With this in mind now could be the right time for employers to reach out and build their talent pipelines.
What is a talent pipeline?
By definition, talent pipelines are pools of candidates available to fill a job vacancy. These could be existing employees, ready for advancement, or external candidates who have the skills and attitude to join your team.
Talented people are the differentiator for success
HR teams have talent strategies in place so we approached Natasha Nagra, Talent Resourcing Manager of Kew Green Hotels to talk about their approach to maintaining and developing their talent pipeline during lockdown.
We started by asking Natasha about Kew Green’s existing recruitment strategy. “Over the past couple of years our focus has been to attract the very best people into our business. Like many other employers, during lockdown we’ve moved towards communicating, engaging and retaining our people. We don’t want to lose talented people that are going to be the differentiator for us to be able to really succeed when we completely reopen.”
Reaching out to talent during a time of crisis
Natasha was happy to share her thoughts on why now is the right time to reach out to potential recruits.
“A lot of organisations may be reluctant to actively recruit right now. ‘A pool of candidates will be available after lockdown, so we don’t need to recruit at the moment.’ If you want to recruit the best people into your organisation, and make sure they the right fit, you need to invest time to develop a talent pipeline. Whilst the industry is in lockdown candidates are possibly more receptive to approaches and businesses should make maximum use of their networks to reach out.”
But is it appropriate?
Some sectors of the industry might not feel that now is an appropriate time, but candidates are suggesting otherwise. “Candidates are not going to engage in conversations about jobs unless they are actively looking and they’re ready to make a move. Building a talent pipeline is about building relationships and letting candidates know that you, and the position, are there for them during and after lockdown. Circumstances are changing every day and ultimately a candidate is in charge of their own destiny, but they’re only going to make a move when they’re ready to.”
The best places to recruit for your talent pipeline
During a crisis, sensitivity is key when reaching out to potential recruits. Industry-specific job boards are a perfect starting point. Employers can see at a glance who has recently updated their CV – a strong indicator that they are thinking about a move. A jobs board that allows for targeted criteria searching is even better, channeling a pool of potential recruits who have the skills and aptitude needed.
Have a ‘virtual’ coffee
“Once you’ve made contact with someone who fits your recruitment needs, it’s about staying connected. These are not normal times; employers cannot offer an exact start date so traditional ‘time to hire’ and onboarding routes don’t apply.

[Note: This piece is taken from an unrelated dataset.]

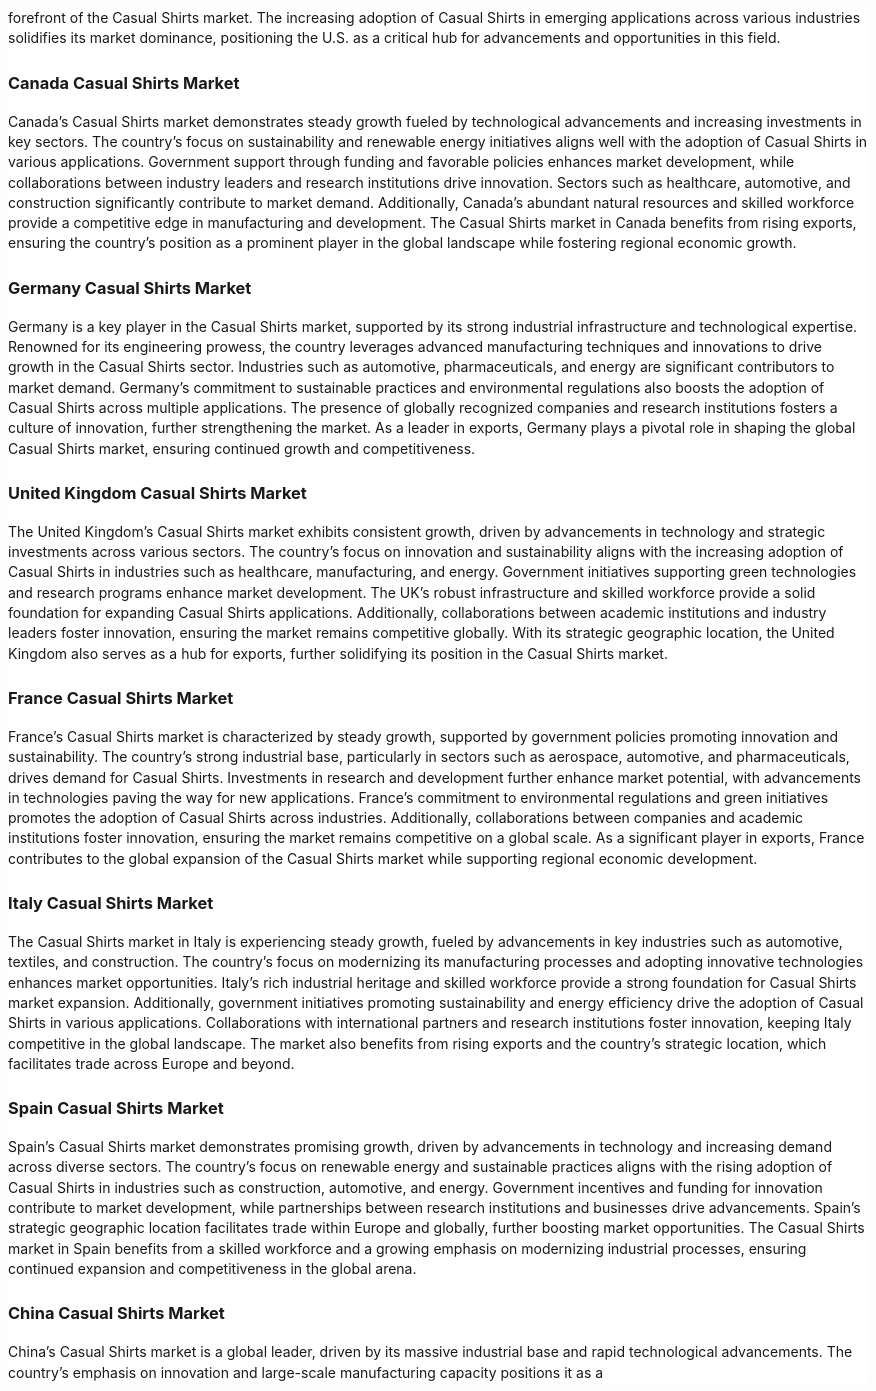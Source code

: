 forefront of the Casual Shirts market. The increasing adoption of Casual Shirts in emerging applications across various industries solidifies its market dominance, positioning the U.S. as a critical hub for advancements and opportunities in this field.</p><h3>Canada Casual Shirts Market</h3><p>Canada&rsquo;s Casual Shirts market demonstrates steady growth fueled by technological advancements and increasing investments in key sectors. The country&rsquo;s focus on sustainability and renewable energy initiatives aligns well with the adoption of Casual Shirts in various applications. Government support through funding and favorable policies enhances market development, while collaborations between industry leaders and research institutions drive innovation. Sectors such as healthcare, automotive, and construction significantly contribute to market demand. Additionally, Canada&rsquo;s abundant natural resources and skilled workforce provide a competitive edge in manufacturing and development. The Casual Shirts market in Canada benefits from rising exports, ensuring the country&rsquo;s position as a prominent player in the global landscape while fostering regional economic growth.</p><h3>Germany Casual Shirts Market</h3><p>Germany is a key player in the Casual Shirts market, supported by its strong industrial infrastructure and technological expertise. Renowned for its engineering prowess, the country leverages advanced manufacturing techniques and innovations to drive growth in the Casual Shirts sector. Industries such as automotive, pharmaceuticals, and energy are significant contributors to market demand. Germany&rsquo;s commitment to sustainable practices and environmental regulations also boosts the adoption of Casual Shirts across multiple applications. The presence of globally recognized companies and research institutions fosters a culture of innovation, further strengthening the market. As a leader in exports, Germany plays a pivotal role in shaping the global Casual Shirts market, ensuring continued growth and competitiveness.</p><h3>United Kingdom Casual Shirts Market</h3><p>The United Kingdom&rsquo;s Casual Shirts market exhibits consistent growth, driven by advancements in technology and strategic investments across various sectors. The country&rsquo;s focus on innovation and sustainability aligns with the increasing adoption of Casual Shirts in industries such as healthcare, manufacturing, and energy. Government initiatives supporting green technologies and research programs enhance market development. The UK&rsquo;s robust infrastructure and skilled workforce provide a solid foundation for expanding Casual Shirts applications. Additionally, collaborations between academic institutions and industry leaders foster innovation, ensuring the market remains competitive globally. With its strategic geographic location, the United Kingdom also serves as a hub for exports, further solidifying its position in the Casual Shirts market.</p><h3>France Casual Shirts Market</h3><p>France&rsquo;s Casual Shirts market is characterized by steady growth, supported by government policies promoting innovation and sustainability. The country&rsquo;s strong industrial base, particularly in sectors such as aerospace, automotive, and pharmaceuticals, drives demand for Casual Shirts. Investments in research and development further enhance market potential, with advancements in technologies paving the way for new applications. France&rsquo;s commitment to environmental regulations and green initiatives promotes the adoption of Casual Shirts across industries. Additionally, collaborations between companies and academic institutions foster innovation, ensuring the market remains competitive on a global scale. As a significant player in exports, France contributes to the global expansion of the Casual Shirts market while supporting regional economic development.</p><h3>Italy Casual Shirts Market</h3><p>The Casual Shirts market in Italy is experiencing steady growth, fueled by advancements in key industries such as automotive, textiles, and construction. The country&rsquo;s focus on modernizing its manufacturing processes and adopting innovative technologies enhances market opportunities. Italy&rsquo;s rich industrial heritage and skilled workforce provide a strong foundation for Casual Shirts market expansion. Additionally, government initiatives promoting sustainability and energy efficiency drive the adoption of Casual Shirts in various applications. Collaborations with international partners and research institutions foster innovation, keeping Italy competitive in the global landscape. The market also benefits from rising exports and the country&rsquo;s strategic location, which facilitates trade across Europe and beyond.</p><h3>Spain Casual Shirts Market</h3><p>Spain&rsquo;s Casual Shirts market demonstrates promising growth, driven by advancements in technology and increasing demand across diverse sectors. The country&rsquo;s focus on renewable energy and sustainable practices aligns with the rising adoption of Casual Shirts in industries such as construction, automotive, and energy. Government incentives and funding for innovation contribute to market development, while partnerships between research institutions and businesses drive advancements. Spain&rsquo;s strategic geographic location facilitates trade within Europe and globally, further boosting market opportunities. The Casual Shirts market in Spain benefits from a skilled workforce and a growing emphasis on modernizing industrial processes, ensuring continued expansion and competitiveness in the global arena.</p><h3>China Casual Shirts Market</h3><p>China&rsquo;s Casual Shirts market is a global leader, driven by its massive industrial base and rapid technological advancements. The country&rsquo;s emphasis on innovation and large-scale manufacturing capacity positions it as a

Sharing updates and stories, demonstrating brand values and community activities are great ways of letting a potential recruit know what matters to your people and brand during a crisis. Zoom calls for a virtual coffee and a catch up are becoming more and more relevant and a new way of developing a relationship with people in your talent pipeline.”

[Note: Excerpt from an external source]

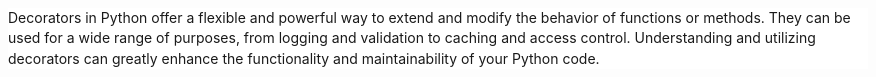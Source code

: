 Decorators in Python offer a flexible and powerful way to extend and modify the behavior of functions or methods. They can be used for a wide range of purposes, from logging and validation to caching and access control. Understanding and utilizing decorators can greatly enhance the functionality and maintainability of your Python code.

Remind candidates why they are important to the sector
Yes, hospitality is having a tough time at the moment, but it doesn’t detract away from the core reasons why people want to work in our industry. We need to keep reaching out to candidates, and nurturing talent pipelines is a very important as part of that.
With many hospitality people currently working in other sectors, hospitality needs to continue the dialogue about what a great place the industry is to work. The skills shortage is real and reaching out to talented people and having those conversations about why they, and their skills matter, is vital.